The entries below are to be duplicated exactly, with nothing left out.

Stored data
Content starts

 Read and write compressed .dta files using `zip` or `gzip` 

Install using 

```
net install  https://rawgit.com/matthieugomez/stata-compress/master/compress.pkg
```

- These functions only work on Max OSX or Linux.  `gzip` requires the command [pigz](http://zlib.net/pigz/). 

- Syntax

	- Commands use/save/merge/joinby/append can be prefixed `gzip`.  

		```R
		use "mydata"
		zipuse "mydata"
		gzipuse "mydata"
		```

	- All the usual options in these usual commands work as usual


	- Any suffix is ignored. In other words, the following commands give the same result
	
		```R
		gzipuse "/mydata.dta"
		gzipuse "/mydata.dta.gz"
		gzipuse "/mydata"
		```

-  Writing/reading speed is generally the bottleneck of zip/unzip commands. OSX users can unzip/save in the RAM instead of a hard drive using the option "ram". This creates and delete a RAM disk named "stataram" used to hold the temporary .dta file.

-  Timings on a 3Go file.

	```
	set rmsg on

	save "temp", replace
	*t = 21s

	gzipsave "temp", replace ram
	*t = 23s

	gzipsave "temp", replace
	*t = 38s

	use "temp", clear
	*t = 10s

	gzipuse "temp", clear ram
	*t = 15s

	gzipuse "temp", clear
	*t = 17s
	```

Content ends

● **Written response**:
 Read and write compressed .dta files using `zip` or `gzip` 

Install using 

```
net install  https://rawgit.com/matthieugomez/stata-compress/master/compress.pkg
```

- These functions only work on Max OSX or Linux.  `gzip` requires the command [pigz](http://zlib.net/pigz/). 

- Syntax

	- Commands use/save/merge/joinby/append can be prefixed `gzip`.  

		```R
		use "mydata"
		zipuse "mydata"
		gzipuse "mydata"
		```

	- All the usual options in these usual commands work as usual


	- Any suffix is ignored. In other words, the following commands give the same result
	
		```R
		gzipuse "/mydata.dta"
		gzipuse "/mydata.dta.gz"
		gzipuse "/mydata"
		```

-  Writing/reading speed is generally the bottleneck of zip/unzip commands. OSX users can unzip/save in the RAM instead of a hard drive using the option "ram". This creates and delete a RAM disk named "stataram" used to hold the temporary .dta file.

-  Timings on a 3Go file.

	```
	set rmsg on

	save "temp", replace
	*t = 21s

	gzipsave "temp", replace ram
	*t = 23s

	gzipsave "temp", replace
	*t = 38s

	use "temp", clear
	*t = 10s

	gzipuse "temp", clear ram
	*t = 15s

	gzipuse "temp", clear
	*t = 17s
	```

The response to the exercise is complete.